Another object is to provide such a method and apparatus which does not stretch, deform or otherwise impair the dimensional stability of the strip.
A further object is to provide an improved method and apparatus for removing edge camber from a strip by directing the non-longitudinal strip in one pass through a plurality of roller pairs for producing a product which is longitudinally straight.
The objects of this invention are achieved in a general sense by running the strip in a single pass in a longitudinal direction and progressively passing it between a plurality of alternately angularly disposed roller pairs.
Other objects and further details of that which I believe to be novel and my invention will be clear from the following description and claims taken with the accompanying drawings wherein:
FIG. 1 is a top plan view of an improved edge camber removing apparatus constructed in accordance with my invention;
FIG. 2 is an enlarged side elevational view taken substantially along line 22 of FIG. 1;
FIG. 3 is a sectional view taken substantially along line 33 of FIG. 2;
FIG. 4 is a partial top plan view taken substantially along line 4--4 of FIG. 3 showing the details of one of the roller pairs;
FIG. 5 is an enlarged perspective view of a cam structure employed to raise the top rollers of the roller pairs;
FIG. 6 is a schematic top plan view of the apparatus shown carrying out the improved method of my invention;
FIG. 7 is a. partial schematic side elevational view of the anti-buckling rollers; and
FIG. 8 is a schematic representation of the path of the strip centerline shown as it passes through the apparatus of my invention.

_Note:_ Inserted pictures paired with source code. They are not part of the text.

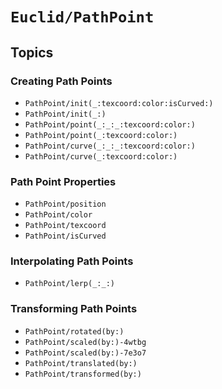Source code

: # ``Euclid/PathPoint``

## Topics 

### Creating Path Points

- ``PathPoint/init(_:texcoord:color:isCurved:)``
- ``PathPoint/init(_:)``
- ``PathPoint/point(_:_:_:texcoord:color:)``
- ``PathPoint/point(_:texcoord:color:)``
- ``PathPoint/curve(_:_:_:texcoord:color:)``
- ``PathPoint/curve(_:texcoord:color:)``

### Path Point Properties

- ``PathPoint/position``
- ``PathPoint/color``
- ``PathPoint/texcoord``
- ``PathPoint/isCurved``

### Interpolating Path Points

- ``PathPoint/lerp(_:_:)``

### Transforming Path Points

- ``PathPoint/rotated(by:)``
- ``PathPoint/scaled(by:)-4wtbg``
- ``PathPoint/scaled(by:)-7e3o7``
- ``PathPoint/translated(by:)``
- ``PathPoint/transformed(by:)``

With particular reference to the drawings, there is illustrated in FIG. 1 a frame F having mounted thereon a plurality of roller pair subassemblies 10 each of which is pivotally mounted for rotation about its center upon a pivot pin 86 (FIG. 3). A swivel adjustment subassembly 12 is also mounted upon the frame for rotating each roller subassembly and for indicating the angular orientation of each roller subassembly. Between adjacent roller subassemblies 10 there are positioned anti-buckling guide rollers 14 whose function will become apparent.

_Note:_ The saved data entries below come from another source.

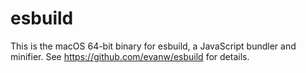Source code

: # esbuild

This is the macOS 64-bit binary for esbuild, a JavaScript bundler and minifier. See https://github.com/evanw/esbuild for details.
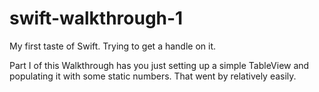 swift-walkthrough-1
===================

My first taste of Swift. Trying to get a handle on it. 

Part I of this Walkthrough has you just setting up a simple TableView and populating it with some static numbers. That went by relatively easily.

It should be understood that the roller subassemblies 10 are identical and therefore only one will be described as representative. As best seen in FIGS. 2-4, the roller subassembly comprises a base 16 including a positioning lever 18 at one end thereof, a central aperture 20 and an elongated slot 22 at the end opposite the lever 18. Mounted upon and secured to the base 16 are spaced upright members 24 having aligned apertures 26 in which are located bushings 28. The upright members 24 further include a pair of opposed channels 30 for receiving slides 32 which are maintained within the channel by means of opposed cheeks 34. The slides are also provided with apertures 36 in which are located bushings 38. A top plate 40 is secured to the upright supports 24 by means of a pair of screws 42 in each end. The top plate 40 is provided with a pair of spaced openings 44, one at either end of the plate, through which are passed tubular spacers 46 for maintaining the slides 32 separated from a yoke 48. The yoke 48 is secured to and carries the slides 32 by means of a pair of elongated slide supporting screws 50 which pass through the tubular spacers 46 and are threadedly anchored in tapped openings 52 formed in the slides 32.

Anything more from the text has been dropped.